OpenAI’s ChatGPT Investigated by Polish Authorities for GDPR Violations

OpenAI is now under investigation for potential violations of European Union privacy laws following a GDPR complaint filed in Poland. The complaint, submitted last month, alleges several breaches of the EU’s General Data Protection Regulation (GDPR) by ChatGPT and OpenAI. The Polish data protection authority, known as the Office for Personal Data Protection (UODO), has publicly confirmed the launch of its investigation.

In a statement, UODO explained, “The Office for Personal Data Protection is investigating a complaint about ChatGPT. In it, the complainant accuses the tool’s creator, OpenAI, of, among other things, processing data in an unlawful, unreliable manner. Also, the rules under which this is done are opaque.”

The authority acknowledged the unique challenges posed by this investigation. This is OpenAI’s location outside the EU and the novel nature of generative AI chatbot technology the investigation. UODO’s President, Jan Nowak, emphasized the seriousness of the case. He states, “The case concerns the violation of many provisions of the protection of personal data, so we will ask OpenAI to answer several questions to conduct the administrative proceedings thoroughly.”

Jakub Groszkowski, Deputy President of UODO, issued a warning, emphasizing that new technologies must adhere to the legal framework and respect GDPR principles. He highlighted allegations in the complaint that raised doubts about OpenAI’s approach to European data protection principles, particularly the principle of privacy by design.

The complaint, filed by privacy and security researcher Lukasz Olejnik, focuses on OpenAI’s response to a request to correct inaccurate personal data generated by ChatGPT and its handling of subject access requests. Olejnik contends that OpenAI provided evasive, misleading, and contradictory responses when he sought to exercise his legal rights to access his data.

ChatGPT operates on a large language model (LLM) that has been trained on a wide range of natural language data. However, OpenAI’s data collection practices, including scraping the public internet for training data without consent, have raised concerns about GDPR compliance. Additionally, ChatGPT’s inability to explain its data processing methods or correct errors when generating false information about individuals has contributed to regulatory scrutiny.

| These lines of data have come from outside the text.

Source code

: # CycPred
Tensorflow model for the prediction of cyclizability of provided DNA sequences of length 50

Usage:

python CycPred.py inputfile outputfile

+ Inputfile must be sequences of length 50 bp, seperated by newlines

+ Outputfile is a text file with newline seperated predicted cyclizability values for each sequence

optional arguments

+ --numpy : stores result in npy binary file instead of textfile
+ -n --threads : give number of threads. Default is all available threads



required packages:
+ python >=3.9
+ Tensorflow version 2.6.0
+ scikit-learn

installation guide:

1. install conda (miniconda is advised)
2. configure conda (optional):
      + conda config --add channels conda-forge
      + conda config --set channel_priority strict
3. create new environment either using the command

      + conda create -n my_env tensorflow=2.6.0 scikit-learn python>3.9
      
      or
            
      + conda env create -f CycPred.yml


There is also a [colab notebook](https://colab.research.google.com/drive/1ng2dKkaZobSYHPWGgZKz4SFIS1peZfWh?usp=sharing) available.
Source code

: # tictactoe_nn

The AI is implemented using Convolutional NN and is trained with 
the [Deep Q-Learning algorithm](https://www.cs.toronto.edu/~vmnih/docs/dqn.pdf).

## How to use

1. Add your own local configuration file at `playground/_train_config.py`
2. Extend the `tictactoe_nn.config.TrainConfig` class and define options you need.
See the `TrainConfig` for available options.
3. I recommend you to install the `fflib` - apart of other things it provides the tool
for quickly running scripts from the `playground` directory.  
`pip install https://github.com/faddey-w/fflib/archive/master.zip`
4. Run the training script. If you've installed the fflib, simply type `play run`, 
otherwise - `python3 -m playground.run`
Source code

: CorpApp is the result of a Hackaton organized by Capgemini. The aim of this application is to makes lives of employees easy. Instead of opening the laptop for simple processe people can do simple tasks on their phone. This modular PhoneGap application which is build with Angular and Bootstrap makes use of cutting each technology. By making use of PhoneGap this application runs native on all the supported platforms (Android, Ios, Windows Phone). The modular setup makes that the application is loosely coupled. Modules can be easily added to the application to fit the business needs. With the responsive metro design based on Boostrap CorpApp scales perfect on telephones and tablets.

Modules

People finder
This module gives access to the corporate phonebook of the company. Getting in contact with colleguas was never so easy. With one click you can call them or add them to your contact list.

The GDPR mandates that personal data processing must have a lawful basis, transparency, and fairness. It also grants individuals in the EU various data access rights, including the right to rectify incorrect data. Olejnik’s complaint challenges OpenAI’s compliance with these GDPR requirements, potentially influencing the development and regulation of generative AI.

In response to UODO’s investigation confirmation, Lukasz Olejnik commented, “Focusing on privacy by design/data protection by design is absolutely critical, and I expected this to be the main aspect. So this sounds reasonable. It would concern the design and deployment aspects of LLM systems.”

The speed and transparency of the Polish authority’s response to the complaint are noteworthy. This investigation adds to OpenAI’s growing regulatory challenges in the European Union, with Italy’s Data Protection Authority temporarily suspending ChatGPT in the country and Spain’s DPA also launching a probe. 

Additionally, a task force established by the European Data Protection Board is examining how to regulate AI chatbot technology. This could potentially lead to more harmonized approaches among EU privacy watchdogs. However, individual authorities can still conduct their own investigations. OpenAI’s recent establishment of an office in Dublin, Ireland, may play a role in addressing GDPR complaints in the future. However, until that doesn’t happen, investigations can occur anywhere in the EU.